Double feature this week!

First off, I started with this really nice vegetable dish I found from The Pioneer Woman. It’s basically a bunch of vegetables cut in similar size and roasted. Here, I used a small and a large potato, a medium carrot, and a large zucchini. I seem to have put too much pepper, but it turned out pretty delicious! Addicting, even. I think this is because the whole thing tastes like some sort of chips or fries.

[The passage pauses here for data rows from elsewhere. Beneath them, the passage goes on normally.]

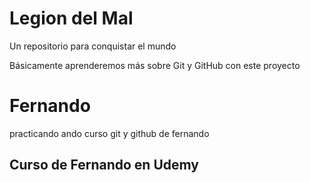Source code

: # Legion del Mal
Un repositorio para conquistar el mundo

Básicamente aprenderemos más sobre Git y GitHub con este proyecto


# Fernando

practicando ando 
curso git y github de fernando 
## Curso de Fernando en Udemy

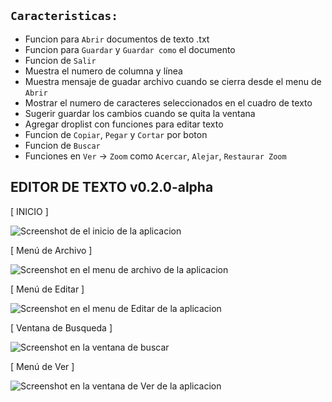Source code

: ## **`Caracteristicas:`**

- Funcion para `Abrir` documentos de texto .txt
- Funcion para `Guardar` y `Guardar como` el documento
- Funcion de `Salir` 
- Muestra el numero de columna y línea 
- Muestra mensaje de guadar archivo cuando se cierra desde el menu de `Abrir`
- Mostrar el numero de caracteres seleccionados en el cuadro de texto
- Sugerir guardar los cambios cuando se quita la ventana
- Agregar droplist con funciones para editar texto
- Funcion de `Copiar`, `Pegar` y `Cortar` por boton
- Funcion de `Buscar`
- Funciones en `Ver` -> `Zoom` como `Acercar`, `Alejar`, `Restaurar Zoom`


## EDITOR DE TEXTO v0.2.0-alpha

[ INICIO ] 

![Screenshot de el inicio de la aplicacion](https://github.com/antonydany/editorTextoC/assets/78096173/1a77a7fc-085f-413e-a2da-45a6f86f7319)




[ Menú de Archivo ]

![Screenshot en el menu de archivo de la aplicacion](https://github.com/antonydany/editorTextoC/assets/78096173/5e535234-db48-4114-a37e-c40cbea1573e)



[ Menú de Editar ]

![Screenshot en el menu de Editar de la aplicacion](https://github.com/antonydany/editorTextoC/assets/78096173/7bc2e281-12f0-4309-9874-ad91d896cc0b)



[ Ventana de Busqueda ]

![Screenshot en la ventana de buscar](https://github.com/antonydany/editorTextoC/assets/78096173/50e39de2-6f42-4115-8200-e35eea6959a3)


[ Menú de Ver ]

![Screenshot en la ventana de Ver de la aplicacion](https://github.com/antonydany/editorTextoC/assets/78096173/8af6cc7b-746d-40bb-a634-5c5dd9d36b13)


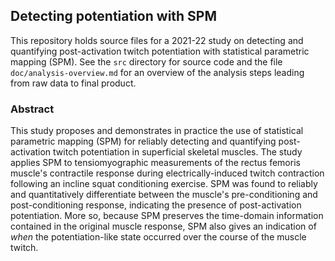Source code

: ## Detecting potentiation with SPM

This repository holds source files for a 2021-22 study on detecting and quantifying post-activation twitch potentiation with statistical parametric mapping (SPM).
See the `src` directory for source code and the file `doc/analysis-overview.md` for an overview of the analysis steps leading from raw data to final product.

### Abstract 

This study proposes and demonstrates in practice the use of statistical parametric mapping (SPM) for reliably detecting and quantifying post-activation twitch potentiation in superficial skeletal muscles.
The study applies SPM to tensiomyographic measurements of the rectus femoris muscle's contractile response during electrically-induced twitch contraction following an incline squat conditioning exercise. SPM was found to reliably and quantitatively differentiate between the muscle's pre-conditioning and post-conditioning response, indicating the presence of post-activation potentiation.
More so, because SPM preserves the time-domain information contained in the original muscle response, SPM also gives an indication of *when* the potentiation-like state occurred over the course of the muscle twitch.
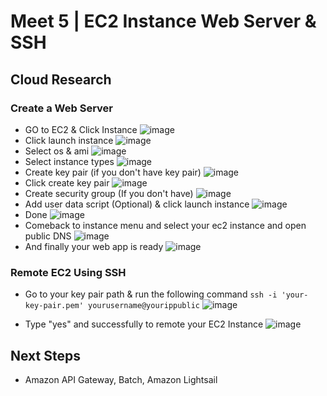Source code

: # Meet 5 | EC2 Instance Web Server & SSH

## Cloud Research

### Create a Web Server

- GO to EC2 & Click Instance
  ![image](https://user-images.githubusercontent.com/118882411/222486623-6c26a096-8398-4249-b48b-414168927c0f.png)
- Click launch instance
  ![image](https://user-images.githubusercontent.com/118882411/222486938-5d3e625d-791e-4b54-b2c3-f9a77a31f8dc.png)
- Select os & ami
  ![image](https://user-images.githubusercontent.com/118882411/222488005-3c6cc18f-94bd-458b-b9c5-70bf8939257d.png)
- Select instance types
  ![image](https://user-images.githubusercontent.com/118882411/222488339-24eb8ebc-c505-4ae1-bbe3-357d856755dd.png)
- Create key pair (if you don't have key pair)
  ![image](https://user-images.githubusercontent.com/118882411/222488699-1aa97198-8dbd-4e15-b79e-7042ecfb1b66.png)
- Click create key pair
  ![image](https://user-images.githubusercontent.com/118882411/222489502-81474f43-2529-46f8-8b81-fbe496228fcb.png)
- Create security group (If you don't have)
  ![image](https://user-images.githubusercontent.com/118882411/222490763-ec51cf29-f86d-4baf-aaec-de7cb7d4bb3a.png)
- Add user data script (Optional) & click launch instance
  ![image](https://user-images.githubusercontent.com/118882411/222498650-2563ec0c-4fa3-4665-a271-3e8263fa05cc.png)
- Done
  ![image](https://user-images.githubusercontent.com/118882411/222491685-52b8dafa-e8fa-416b-a11a-0ead43fc084c.png)
- Comeback to instance menu and select your ec2 instance and open public DNS
  ![image](https://user-images.githubusercontent.com/118882411/222505283-0a118a73-e17c-446d-ad3a-4710b09d893b.png)
- And finally your web app is ready
  ![image](https://user-images.githubusercontent.com/118882411/222505527-0cf09cff-1184-4a72-a14b-89b82cd38723.png)

### Remote EC2 Using SSH

- Go to your key pair path & run the following command <code>ssh -i 'your-key-pair.pem' yourusername@yourippublic</code>
  ![image](https://user-images.githubusercontent.com/118882411/222494504-667684d9-862d-43e2-a9d9-8dcb015fd9de.png)

- Type "yes" and successfully to remote your EC2 Instance
  ![image](https://user-images.githubusercontent.com/118882411/222494891-668df46f-9fa3-4e69-bad4-7cc6415ca276.png)

## Next Steps

- Amazon API Gateway, Batch, Amazon Lightsail
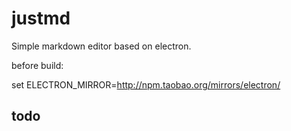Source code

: # justmd
Simple markdown editor based on electron.

before build:

set ELECTRON_MIRROR=http://npm.taobao.org/mirrors/electron/

## todo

The second dish is Filipino style spaghetti. I’ve been meaning to try this out for the longest time because my husband prefers that to the Italian style spaghetti (non-sweet). Good thing I’ve discovered Jun-blog, as he has a great recipe for this style of spaghetti. I mostly followed his recipe to the dot, except I substituted tomato ketchup for banana ketchup (turns out I didn’t have any?). It may have affected the overall taste and texture. My husband commented that it was a little bit too runny. Next time, I’ll use banana ketchup and see how it compares. I also used jumbo hotdogs so the slices were enormous! I’ll downgrade to regular hotdog next time. It was a very satisfying lunch!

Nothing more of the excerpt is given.